- **Stored records**:
BEGIN
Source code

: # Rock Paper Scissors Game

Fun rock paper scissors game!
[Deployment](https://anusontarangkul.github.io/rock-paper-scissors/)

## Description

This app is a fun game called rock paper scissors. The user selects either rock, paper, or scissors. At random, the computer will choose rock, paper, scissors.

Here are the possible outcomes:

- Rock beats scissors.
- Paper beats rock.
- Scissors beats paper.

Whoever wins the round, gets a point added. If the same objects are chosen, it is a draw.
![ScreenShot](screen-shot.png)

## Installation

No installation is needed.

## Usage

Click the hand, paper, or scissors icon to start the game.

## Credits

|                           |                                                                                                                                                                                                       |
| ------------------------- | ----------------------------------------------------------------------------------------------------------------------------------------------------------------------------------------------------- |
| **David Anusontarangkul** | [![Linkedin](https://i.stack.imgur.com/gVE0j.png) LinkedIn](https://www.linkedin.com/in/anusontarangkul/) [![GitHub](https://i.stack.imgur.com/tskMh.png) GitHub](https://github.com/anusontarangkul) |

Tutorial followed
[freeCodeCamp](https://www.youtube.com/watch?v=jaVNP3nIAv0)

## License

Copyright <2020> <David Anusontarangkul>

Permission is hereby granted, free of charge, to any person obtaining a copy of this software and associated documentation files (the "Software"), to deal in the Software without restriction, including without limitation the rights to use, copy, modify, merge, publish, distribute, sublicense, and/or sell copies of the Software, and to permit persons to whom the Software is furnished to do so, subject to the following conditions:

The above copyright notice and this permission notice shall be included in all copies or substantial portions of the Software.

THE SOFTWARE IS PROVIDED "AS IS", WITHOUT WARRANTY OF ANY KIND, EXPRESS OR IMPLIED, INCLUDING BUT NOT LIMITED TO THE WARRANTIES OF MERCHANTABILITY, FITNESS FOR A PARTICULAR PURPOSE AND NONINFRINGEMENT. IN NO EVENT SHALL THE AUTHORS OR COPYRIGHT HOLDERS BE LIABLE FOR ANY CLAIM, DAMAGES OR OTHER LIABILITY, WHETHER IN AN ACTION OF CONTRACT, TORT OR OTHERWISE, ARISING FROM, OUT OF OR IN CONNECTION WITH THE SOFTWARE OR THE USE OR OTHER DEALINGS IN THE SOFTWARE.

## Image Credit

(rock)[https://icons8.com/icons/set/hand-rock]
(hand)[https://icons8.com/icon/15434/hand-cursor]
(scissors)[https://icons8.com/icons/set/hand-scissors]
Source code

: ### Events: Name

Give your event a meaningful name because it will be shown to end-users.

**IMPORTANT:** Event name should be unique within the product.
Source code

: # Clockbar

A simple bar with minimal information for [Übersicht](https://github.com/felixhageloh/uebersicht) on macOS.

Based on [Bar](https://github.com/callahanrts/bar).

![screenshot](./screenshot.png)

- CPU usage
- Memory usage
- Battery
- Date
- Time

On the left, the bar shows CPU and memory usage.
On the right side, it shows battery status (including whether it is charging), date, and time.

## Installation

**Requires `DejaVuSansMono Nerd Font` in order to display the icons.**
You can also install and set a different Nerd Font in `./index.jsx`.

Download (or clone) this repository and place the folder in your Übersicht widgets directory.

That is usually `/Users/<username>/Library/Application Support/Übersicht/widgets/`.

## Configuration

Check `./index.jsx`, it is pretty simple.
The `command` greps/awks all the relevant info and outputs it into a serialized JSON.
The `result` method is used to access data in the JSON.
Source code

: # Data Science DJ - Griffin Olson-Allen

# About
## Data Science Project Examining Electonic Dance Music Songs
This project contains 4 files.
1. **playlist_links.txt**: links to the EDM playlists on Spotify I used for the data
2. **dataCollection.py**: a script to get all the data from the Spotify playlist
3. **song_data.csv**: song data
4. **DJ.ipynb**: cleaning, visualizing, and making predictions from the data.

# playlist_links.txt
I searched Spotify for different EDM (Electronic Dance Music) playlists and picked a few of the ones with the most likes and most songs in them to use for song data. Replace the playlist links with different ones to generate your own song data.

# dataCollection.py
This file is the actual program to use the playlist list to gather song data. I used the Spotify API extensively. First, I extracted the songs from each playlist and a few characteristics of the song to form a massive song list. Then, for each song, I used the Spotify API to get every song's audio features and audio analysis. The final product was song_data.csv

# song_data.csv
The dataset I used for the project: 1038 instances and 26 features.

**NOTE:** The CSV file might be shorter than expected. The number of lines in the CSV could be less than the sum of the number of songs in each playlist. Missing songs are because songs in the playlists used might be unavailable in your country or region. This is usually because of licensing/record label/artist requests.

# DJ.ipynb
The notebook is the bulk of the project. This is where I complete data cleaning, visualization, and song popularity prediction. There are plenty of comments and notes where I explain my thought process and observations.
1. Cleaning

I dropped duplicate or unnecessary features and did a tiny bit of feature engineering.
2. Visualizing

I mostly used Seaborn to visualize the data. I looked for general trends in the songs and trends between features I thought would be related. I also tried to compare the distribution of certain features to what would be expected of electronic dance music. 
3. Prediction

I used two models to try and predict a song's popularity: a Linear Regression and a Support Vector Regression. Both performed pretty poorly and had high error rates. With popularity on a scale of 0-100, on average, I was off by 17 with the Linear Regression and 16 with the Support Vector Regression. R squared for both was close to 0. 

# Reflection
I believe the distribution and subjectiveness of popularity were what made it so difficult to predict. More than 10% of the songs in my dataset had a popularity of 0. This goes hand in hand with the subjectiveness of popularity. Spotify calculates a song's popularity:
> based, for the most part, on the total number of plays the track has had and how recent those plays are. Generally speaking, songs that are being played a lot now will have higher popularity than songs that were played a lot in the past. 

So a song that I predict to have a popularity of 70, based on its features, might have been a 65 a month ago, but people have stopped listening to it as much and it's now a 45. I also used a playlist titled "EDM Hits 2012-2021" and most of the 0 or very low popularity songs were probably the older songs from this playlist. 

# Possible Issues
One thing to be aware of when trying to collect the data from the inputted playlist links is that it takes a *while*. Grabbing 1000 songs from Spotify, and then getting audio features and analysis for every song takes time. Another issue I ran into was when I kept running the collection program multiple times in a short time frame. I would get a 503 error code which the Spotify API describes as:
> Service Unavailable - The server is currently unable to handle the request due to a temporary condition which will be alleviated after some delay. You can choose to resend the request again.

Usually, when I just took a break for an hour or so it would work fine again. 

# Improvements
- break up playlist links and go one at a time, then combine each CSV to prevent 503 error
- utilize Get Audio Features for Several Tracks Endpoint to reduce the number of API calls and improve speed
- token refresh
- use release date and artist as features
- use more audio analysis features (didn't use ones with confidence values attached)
END
- **WHAT YOU WILL DO**: From the records given above, copy all lines containing "each".

- **OUTPUT**:
This file is the actual program to use the playlist list to gather song data. I used the Spotify API extensively. First, I extracted the songs from each playlist and a few characteristics of the song to form a massive song list. Then, for each song, I used the Spotify API to get every song's audio features and audio analysis. The final product was song_data.csv
**NOTE:** The CSV file might be shorter than expected. The number of lines in the CSV could be less than the sum of the number of songs in each playlist. Missing songs are because songs in the playlists used might be unavailable in your country or region. This is usually because of licensing/record label/artist requests.
- break up playlist links and go one at a time, then combine each CSV to prevent 503 error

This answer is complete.